The same operations are carried out as above but the printing is carried out with carbon black after the decoration has been printed with sublimable inks.

It is found that the paper has the same properties as that of Example 2.

EXAMPLE 4

The same operations are carried out as in Example 2, but the printing is carried out with an ink consisting of a non-conductive black pigment and a binder.

The ink is obtained by mixing red, blue and yellow organic pigments with the binder and a dark brown is obtained, to which black, either organic, or based on iron oxide, or even black, is added. carbon, but in the latter case the maximum amount of carbon black will be a maximum of 10% by dry weight of the total amount of pigments.

Printing is carried out in such a way that it is not film-forming, that is to say that by selecting the screens and depths of etchings, the printing does not entirely cover the surface of the paper in order to keep it its initial porosity.

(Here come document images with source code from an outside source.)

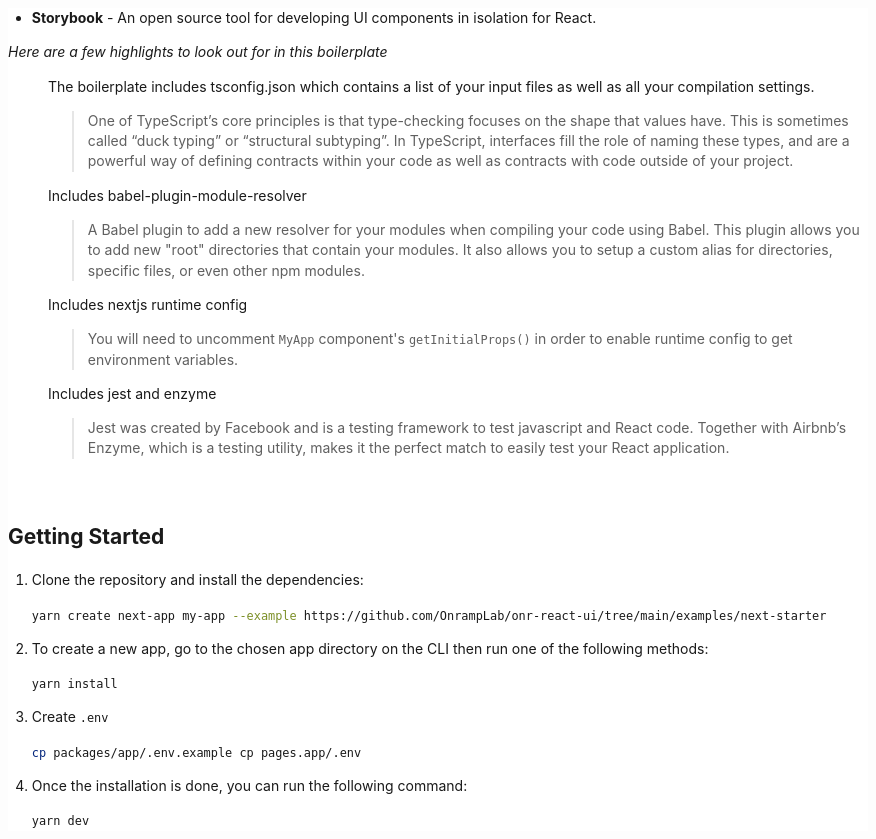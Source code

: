 - **Storybook** - An open source tool for developing UI components in isolation for React.

_Here are a few highlights to look out for in this boilerplate_

<dl>

  <dd>The boilerplate includes tsconfig.json which contains a list of your input files as well as all your compilation settings.<dd>

> One of TypeScript’s core principles is that type-checking focuses on the shape that values have. This is sometimes called “duck typing” or “structural subtyping”. In TypeScript, interfaces fill the role of naming these types, and are a powerful way of defining contracts within your code as well as contracts with code outside of your project.

  <dd>Includes babel-plugin-module-resolver <dd>

> A Babel plugin to add a new resolver for your modules when compiling your code using Babel. This plugin allows you to add new "root" directories that contain your modules. It also allows you to setup a custom alias for directories, specific files, or even other npm modules.

  <dd>Includes nextjs runtime config <dd>

> You will need to uncomment `MyApp` component's `getInitialProps()` in order to enable runtime config to get environment variables.

  <dd>Includes jest and enzyme <dd>

> Jest was created by Facebook and is a testing framework to test javascript and React code. Together with Airbnb’s Enzyme, which is a testing utility, makes it the perfect match to easily test your React application.

</dl>

<br/>

## Getting Started

1. Clone the repository and install the dependencies:

   ```sh
   yarn create next-app my-app --example https://github.com/OnrampLab/onr-react-ui/tree/main/examples/next-starter
   ```

2. To create a new app, go to the chosen app directory on the CLI then run one of the following methods:

   ```sh
   yarn install
   ```

3. Create `.env`

   ```sh
   cp packages/app/.env.example cp pages.app/.env
   ```

4. Once the installation is done, you can run the following command:

   ```sh
   yarn dev
   ```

It can be seen that, under the same conditions of temperature and transfer time as those of Example 2, a printing result is obtained which does not include blurred zones. In addition there is no sparking effect and therefore combustion of the paper, nor a significant reduction in the air permeability of the paper thus allowing good plating of the sheet on the substrate to be printed.

Claims (7)

Flexible printable support, intended to be used for carrying out a process for printing a plastic substrate by hot transfer of a print of sublimable inks, with the creation of a vacuum between the flexible support and the plastic substrate, characterized by the fact that the flexible support is both an energy receiver and an energy transmitter. Flexible support according to claim 1, characterized in that its face intended to receive the impression of sublimable inks is smooth, the level of smoothness expressed in seconds BEKK being greater than 80. Flexible support according to one of the preceding claims, characterized in that it has an air porosity of between 40 and 200 seconds, expressed in GURLEY seconds. Flexible support according to one of the preceding claims, characterized in that it has a burst strength according to the MULLEN test, greater than or equal to 250 kPa. Flexible support according to one of the preceding claims, characterized in that its rougher face comprises a non-conductive layer, of black pigments which capture energy, the layer being deposited by heliographic printing. Flexible support according to one of the preceding claims, characterized in that the non-conductive layer is not film-forming. Flexible support according to one of the preceding claims, characterized in that the non-conductive layer comprises a mixture of organic pigments and carbon black, the maximum quantity of carbon black being at most 10% by dry weight of the quantity total pigments.